When Meg Hamel introduced Marwencol last night she said that it was one of her favorites. It played at the Orpheum a few months ago and was also screened on campus. Yet here it is again, this time co-sponsored by the UW Department of Rehabilitation Psychology and Special Education which also did the same for a few other films in the festival.
It is about the life of Mark Hogancamp who was brutally beaten outside a bar in his hometown of Kingston, New York. He lapsed into a coma for several days and remained in the hospital upon emerging for well over a month until Medicare stopped paying. Hogancamp found himself lacking both the funds for therapy and years of memories. So he decided to create his own therapeutic regimen which consisted of creating a section of a World War II era Belgian village to 1/6 scale and populating it with soldiers and townsfolk. Hogancamp used his camera and imagination to create stories within the village which he called Marwencol. You can hear the pride in his voice as he describes the all the work he's done to his creations right down to the most minute details. People from his life found that they had small-scale simulacra in Marwencol and were parts of the fantasies that he dreamt up.

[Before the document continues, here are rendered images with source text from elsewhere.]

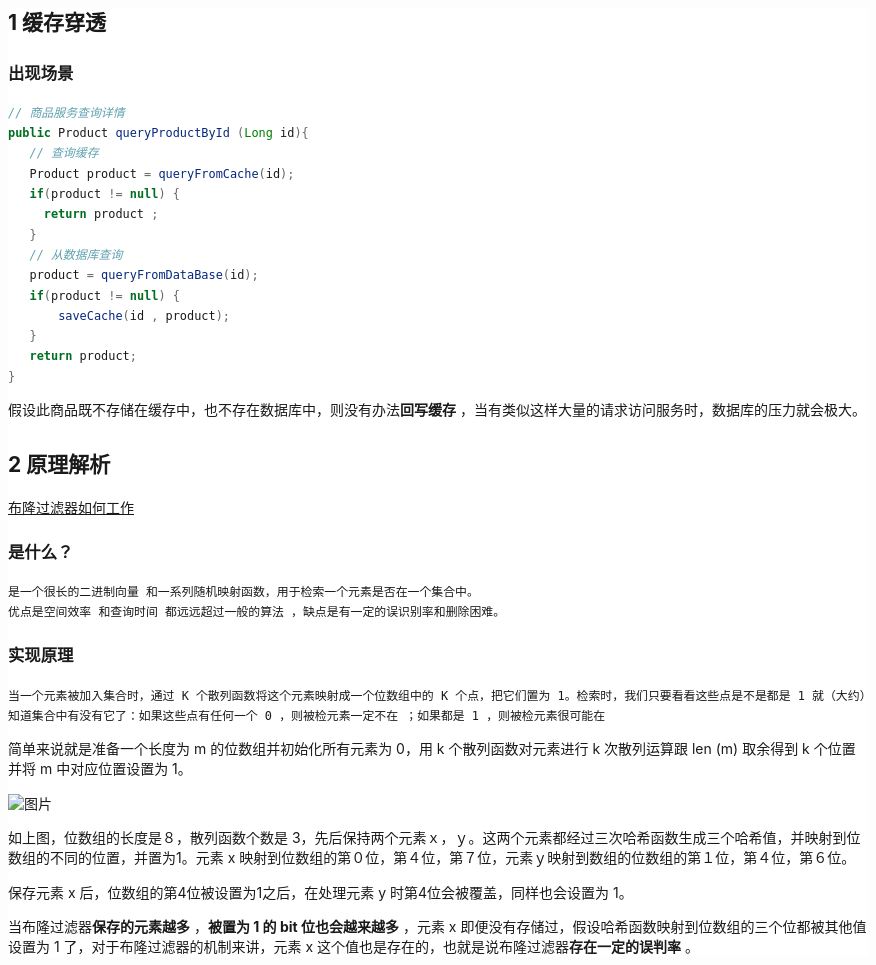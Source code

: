 

## 1 缓存穿透

### 出现场景

```java
// 商品服务查询详情
public Product queryProductById (Long id){
   // 查询缓存
   Product product = queryFromCache(id);
   if(product != null) {
     return product ;
   }
   // 从数据库查询
   product = queryFromDataBase(id);
   if(product != null) {
       saveCache(id , product);
   }
   return product;
}
```

假设此商品既不存储在缓存中，也不存在数据库中，则没有办法**回写缓存** ，当有类似这样大量的请求访问服务时，数据库的压力就会极大。



## 2 原理解析

[布隆过滤器如何工作](https://xiaolincoding.com/redis/cluster/cache_problem.html#缓存穿透)

### 是什么？

```
是一个很长的二进制向量 和一系列随机映射函数，用于检索一个元素是否在一个集合中。
优点是空间效率 和查询时间 都远远超过一般的算法 ，缺点是有一定的误识别率和删除困难。
```

### 实现原理

```
当一个元素被加入集合时，通过 K 个散列函数将这个元素映射成一个位数组中的 K 个点，把它们置为 1。检索时，我们只要看看这些点是不是都是 1 就（大约）知道集合中有没有它了：如果这些点有任何一个 0 ，则被检元素一定不在 ；如果都是 1 ，则被检元素很可能在 
```

简单来说就是准备一个长度为 m 的位数组并初始化所有元素为 0，用 k 个散列函数对元素进行 k 次散列运算跟 len (m) 取余得到 k 个位置并将 m 中对应位置设置为 1。

![图片](https://cdn.jsdelivr.net/gh/iamk123/typora@main/uPic/2023/06/02/20501216857102121685710212633NzArlu-640-20230602205012453.png)

如上图，位数组的长度是８，散列函数个数是 3，先后保持两个元素ｘ，ｙ。这两个元素都经过三次哈希函数生成三个哈希值，并映射到位数组的不同的位置，并置为1。元素 x 映射到位数组的第０位，第４位，第７位，元素ｙ映射到数组的位数组的第１位，第４位，第６位。

保存元素 x 后，位数组的第4位被设置为1之后，在处理元素 y 时第4位会被覆盖，同样也会设置为 1。

当布隆过滤器**保存的元素越多** ，**被置为 1 的 bit 位也会越来越多** ，元素 x 即便没有存储过，假设哈希函数映射到位数组的三个位都被其他值设置为 1 了，对于布隆过滤器的机制来讲，元素 x 这个值也是存在的，也就是说布隆过滤器**存在一定的误判率** 。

It's almost like Philip K. Dick's The Three Stigmata of Palmer Eldritch has come true with its bored space colonists using Perky Pat dolls and a drug to shift into a hallucinogenic world.
Hogancamp is an eminently likable guy. Having been robbed of his memories, you can't help but sympathize with him as he struggles to, in essence, find himself by reading diaries to discover his past and immersing himself in Marwencol to act as a buffer between him and the outside world of the present. As my lady, The Dulcinea, remarked afterwards, it was fascinating to hear Hogancamp drift in an out of reality. There were times when you'd swear he would never return from Marwencol.
One thing I really enjoyed about the movie was that it left the viewer in an existential dilemma. Hogancamp described the world of Marwencol as being his self-imposed therapy. For instance, we see the attack outside the bar reenacted within the tiny town. Should we take it as a cathartic experience for him or not? Simply put, is this unconventional therapy working?
At one point we see his closet filled with women's shoes and the movie makes it out that Hogancamp has a bout of anamnesis wherein he recalls that he loves wearing them because he is a cross-dresser. Indeed, admitting as much was what got his attackers so riled up in the first place on that fateful night. This revelation coincides with a storyline about how a twist of fate leads to Hogancamp's photos ending up in an art magazine and eventually being put on display in a gallery in New York City.
While he musters the courage to attend the gallery opening and even wear a pair of high heels while he's there – something he would never do in Kingston – the movie, as best as I can recall, avoids explicitly saying that Hogancamp's submersion in the fantasy land of Marwencol had much of a palliative effect. To be sure, going to the big city was a big step but, at the end, Hogancamp still prefers the friendly confines of Marwencol. Back at home, his reality is still one where he can only work a few hours a week at a local restaurant and one that administers liberal doses of opprobrium and violence should he dare to put on women's clothing.
Ultimately Marwencol is a tragedy. There is humor to be had and even a glimmer or two of hope. I credit director Jeff Malmberg for taking about as light-hearted and non-judgmental an approach to his subject that he can, but Mark Hogancamp had his life brutally taken away from him when his memories were lost and now most of his solace is to be found in a 1/6 scale fantasy world in his front yard.